Let me say some words on the internal situation of the People's Republic of Mozambique after the victory in Zimbabwe.




The US imperialism has been expanding its military bases in Egypt, Kenya, Somalia; it has been increasing its Navy in the Indian Ocean, and fortifying its bases on the Diego Garcia Island. The French imperialism has been strengthening its positions in the Comoros Islands. The imperialists keep making use of their sea base Simonstone and stimulating the inter-African conflicts. We have witnessed the attempts to expand their influence in Africa, Zaire's attempts towards Cabinda, for instance. I am telling this only to you, I do not know whether Kaunda[2] has talked with you about that. Zaire has occupied part of Zambia for two years now. They have secret and mysterious talks, yet we don't know all about them. Why is it so? Because this is the region richest in copper, cobalt, chrome and other riches. They started discussing Zaire's rearward position is Morocco, Egypt, and France. I have no idea whether Kaunda has asked comrade Zhivkov for something, or some arms, since they have to struggle.


TODOR ZHIVKOV: He put forth this problem in the most general terms, to simply inform me.


SAMORA MACHEL: He has made a mistake. He shouldn't have merely informed you; he should have asked for weapons instead. After all, we're friends. And the Zambian people are well aware of this fact. Mozambique, as well as Tanzania is also aware of it. We talked with Mobutu[3] to leave the country, since this is Zambia's territory. We saw that Uganda invaded Tanzania in 1978-1979. We witnessed Senegal's and Guinea-Conakri's territorial claims towards Guinea-Bissau; bauxite deposits and oil fields were found there and thus the conflicts at present. In the period 1st -  15th August "Mirage" aircraft piloted by Moroccans was located in Guinea-Conakri. There were also military ships ready to attack.
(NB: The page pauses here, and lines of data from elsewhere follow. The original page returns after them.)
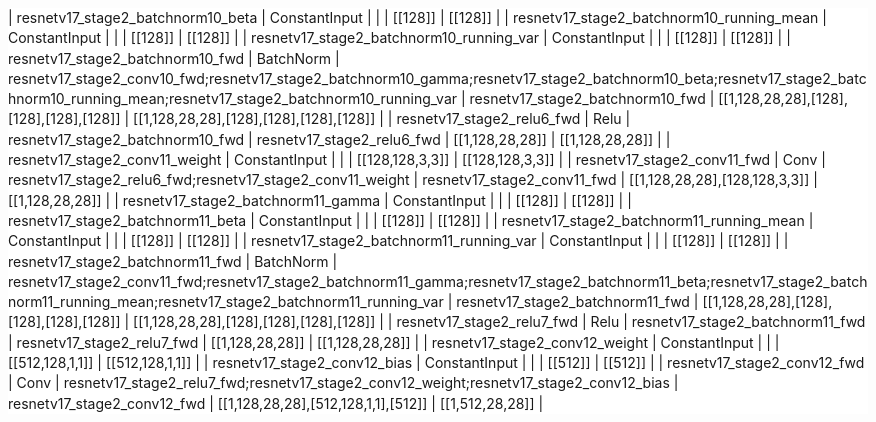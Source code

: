 | resnetv17_stage2_batchnorm10_beta         | ConstantInput |                                                                                                                                                                                     |                                  | [[128]]                                      | [[128]]                                      |
| resnetv17_stage2_batchnorm10_running_mean | ConstantInput |                                                                                                                                                                                     |                                  | [[128]]                                      | [[128]]                                      |
| resnetv17_stage2_batchnorm10_running_var  | ConstantInput |                                                                                                                                                                                     |                                  | [[128]]                                      | [[128]]                                      |
| resnetv17_stage2_batchnorm10_fwd          | BatchNorm     | resnetv17_stage2_conv10_fwd;resnetv17_stage2_batchnorm10_gamma;resnetv17_stage2_batchnorm10_beta;resnetv17_stage2_batchnorm10_running_mean;resnetv17_stage2_batchnorm10_running_var | resnetv17_stage2_batchnorm10_fwd | [[1,128,28,28],[128],[128],[128],[128]]      | [[1,128,28,28],[128],[128],[128],[128]]      |
| resnetv17_stage2_relu6_fwd                | Relu          | resnetv17_stage2_batchnorm10_fwd                                                                                                                                                    | resnetv17_stage2_relu6_fwd       | [[1,128,28,28]]                              | [[1,128,28,28]]                              |
| resnetv17_stage2_conv11_weight            | ConstantInput |                                                                                                                                                                                     |                                  | [[128,128,3,3]]                              | [[128,128,3,3]]                              |
| resnetv17_stage2_conv11_fwd               | Conv          | resnetv17_stage2_relu6_fwd;resnetv17_stage2_conv11_weight                                                                                                                           | resnetv17_stage2_conv11_fwd      | [[1,128,28,28],[128,128,3,3]]                | [[1,128,28,28]]                              |
| resnetv17_stage2_batchnorm11_gamma        | ConstantInput |                                                                                                                                                                                     |                                  | [[128]]                                      | [[128]]                                      |
| resnetv17_stage2_batchnorm11_beta         | ConstantInput |                                                                                                                                                                                     |                                  | [[128]]                                      | [[128]]                                      |
| resnetv17_stage2_batchnorm11_running_mean | ConstantInput |                                                                                                                                                                                     |                                  | [[128]]                                      | [[128]]                                      |
| resnetv17_stage2_batchnorm11_running_var  | ConstantInput |                                                                                                                                                                                     |                                  | [[128]]                                      | [[128]]                                      |
| resnetv17_stage2_batchnorm11_fwd          | BatchNorm     | resnetv17_stage2_conv11_fwd;resnetv17_stage2_batchnorm11_gamma;resnetv17_stage2_batchnorm11_beta;resnetv17_stage2_batchnorm11_running_mean;resnetv17_stage2_batchnorm11_running_var | resnetv17_stage2_batchnorm11_fwd | [[1,128,28,28],[128],[128],[128],[128]]      | [[1,128,28,28],[128],[128],[128],[128]]      |
| resnetv17_stage2_relu7_fwd                | Relu          | resnetv17_stage2_batchnorm11_fwd                                                                                                                                                    | resnetv17_stage2_relu7_fwd       | [[1,128,28,28]]                              | [[1,128,28,28]]                              |
| resnetv17_stage2_conv12_weight            | ConstantInput |                                                                                                                                                                                     |                                  | [[512,128,1,1]]                              | [[512,128,1,1]]                              |
| resnetv17_stage2_conv12_bias              | ConstantInput |                                                                                                                                                                                     |                                  | [[512]]                                      | [[512]]                                      |
| resnetv17_stage2_conv12_fwd               | Conv          | resnetv17_stage2_relu7_fwd;resnetv17_stage2_conv12_weight;resnetv17_stage2_conv12_bias                                                                                              | resnetv17_stage2_conv12_fwd      | [[1,128,28,28],[512,128,1,1],[512]]          | [[1,512,28,28]]                              |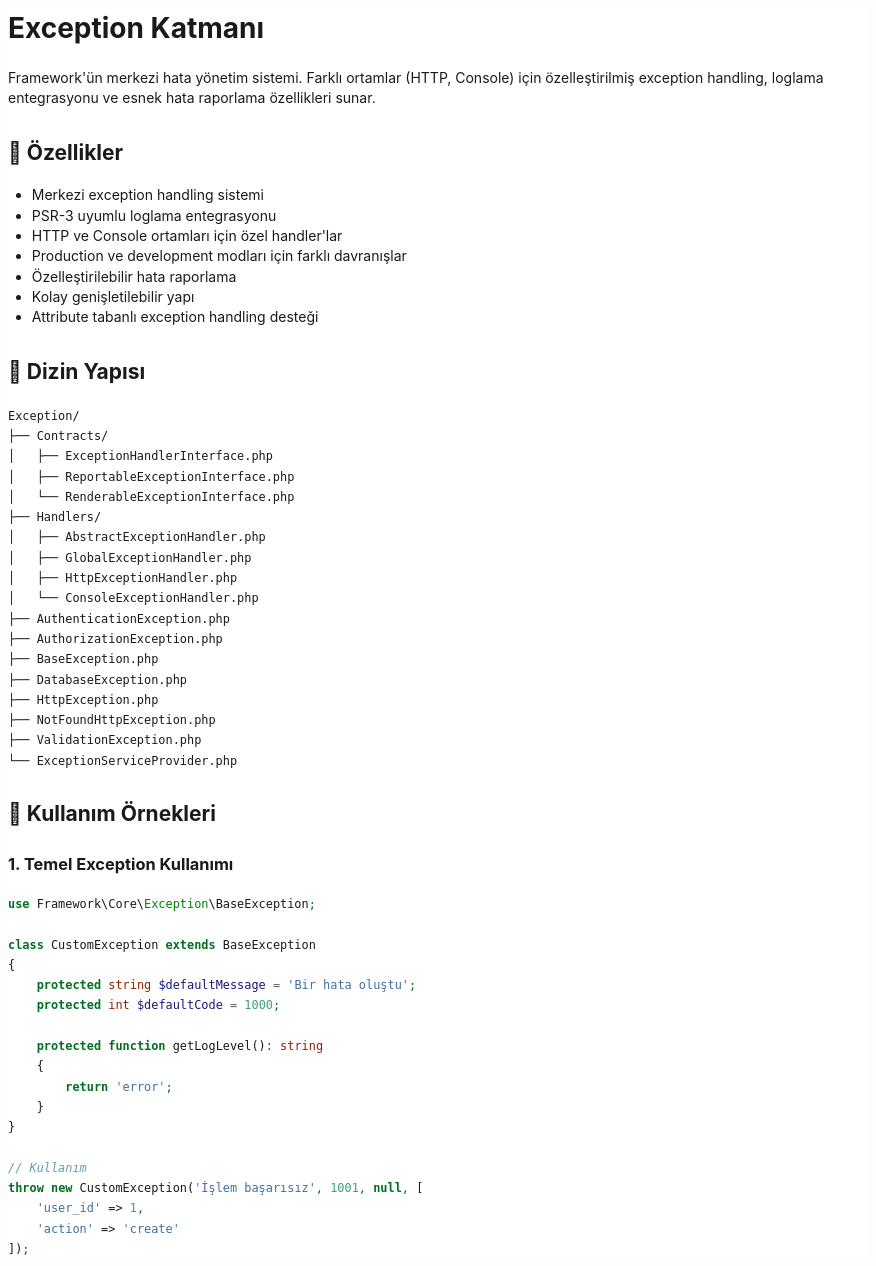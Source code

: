 # Exception Katmanı

Framework'ün merkezi hata yönetim sistemi. Farklı ortamlar (HTTP, Console) için özelleştirilmiş exception handling, loglama entegrasyonu ve esnek hata raporlama özellikleri sunar.

## 🌟 Özellikler

- Merkezi exception handling sistemi
- PSR-3 uyumlu loglama entegrasyonu
- HTTP ve Console ortamları için özel handler'lar
- Production ve development modları için farklı davranışlar
- Özelleştirilebilir hata raporlama
- Kolay genişletilebilir yapı
- Attribute tabanlı exception handling desteği

## 📂 Dizin Yapısı

```plaintext
Exception/
├── Contracts/
│   ├── ExceptionHandlerInterface.php
│   ├── ReportableExceptionInterface.php
│   └── RenderableExceptionInterface.php
├── Handlers/
│   ├── AbstractExceptionHandler.php
│   ├── GlobalExceptionHandler.php
│   ├── HttpExceptionHandler.php
│   └── ConsoleExceptionHandler.php
├── AuthenticationException.php
├── AuthorizationException.php
├── BaseException.php
├── DatabaseException.php
├── HttpException.php
├── NotFoundHttpException.php
├── ValidationException.php
└── ExceptionServiceProvider.php
```

## 🚀 Kullanım Örnekleri

### 1. Temel Exception Kullanımı

```php
use Framework\Core\Exception\BaseException;

class CustomException extends BaseException
{
    protected string $defaultMessage = 'Bir hata oluştu';
    protected int $defaultCode = 1000;
    
    protected function getLogLevel(): string
    {
        return 'error';
    }
}

// Kullanım
throw new CustomException('İşlem başarısız', 1001, null, [
    'user_id' => 1,
    'action' => 'create'
]);
```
I am sharing this information only for you, it should not be made public.

We were asked to intervene, and talk with both countries situated in the north of the continent; we are now witnessing a newly emerging phenomenon - a war for colonial legacy. Such a policy and tactic has been adopted by a member country of the Organization for African Unity /OAU/.


We think that Morocco is to blame for the Sahara people, and all Africans. Morocco has been committing criminal acts resulting in a restoration of colonialism.




In 1974 Mozambique defeated Portuguese colonialism. We were the first to introduce Marxism and Leninism in the region. We were the first to establish diplomatic relations with the socialist countries as our natural allies. I started to think that exactly we could provide a real picture to the socialist countries of what the situation in South Africa is. Unfortunately we made a mistake. For quite some time ZAPU[4] was avoided and had no contacts with a number of socialist countries, and the enemy took advantage of the situation. We talked about this issue with our Soviet comrades. I would like to point out that the idea that it was the Soviet Union that might back up a coup-d'etat in favor of Nkomo[5] was promoted in Zambia. This is the enemy's attempt, spreading this idea around so as to create uncertainty. I told our Soviet comrades what such action was aimed at. It accounts for several facts. ZAPU has not struggled, yet it has been provided a lot of armament. ZAPU's troops remained in Zambia; they remained in Angola; and only after cease-fire, when independence was about to be declared; a ZAPU guerrilla unit of 4500 men, equipped with technologically up-to-date armament, entered the country. Mugabe[6] had already reached success by then. He asked them: "What do you need these weapons for?" He asked this question, for the armament had not been made use of during the war. Yet the imperialist countries made attempts to take advantage of this situation to press their anti-Soviet view on. It is not true, however, that Mugabe bears any malice towards the Soviet Union. Mugabe's refusal to accept Soviet armament and have it dislocated in his country, since it was ZAPU's, has been much capitalized on). In fact Mugabe did not oppose receiving Soviet weapons. He refused to buy these from Nkomo. We consider it important to have these difficulties overcome soon so that agreement might be reached.


The Bulgarian Communist Party, and my comrade and friend Todor Zhivkov in particular, were conscientious enough to realize what was going on in Zimbabwe; they took a brave stance for establishing official relations with Zimbabwe long before the conference in Lancaster House was held, and this proved really helpful to us.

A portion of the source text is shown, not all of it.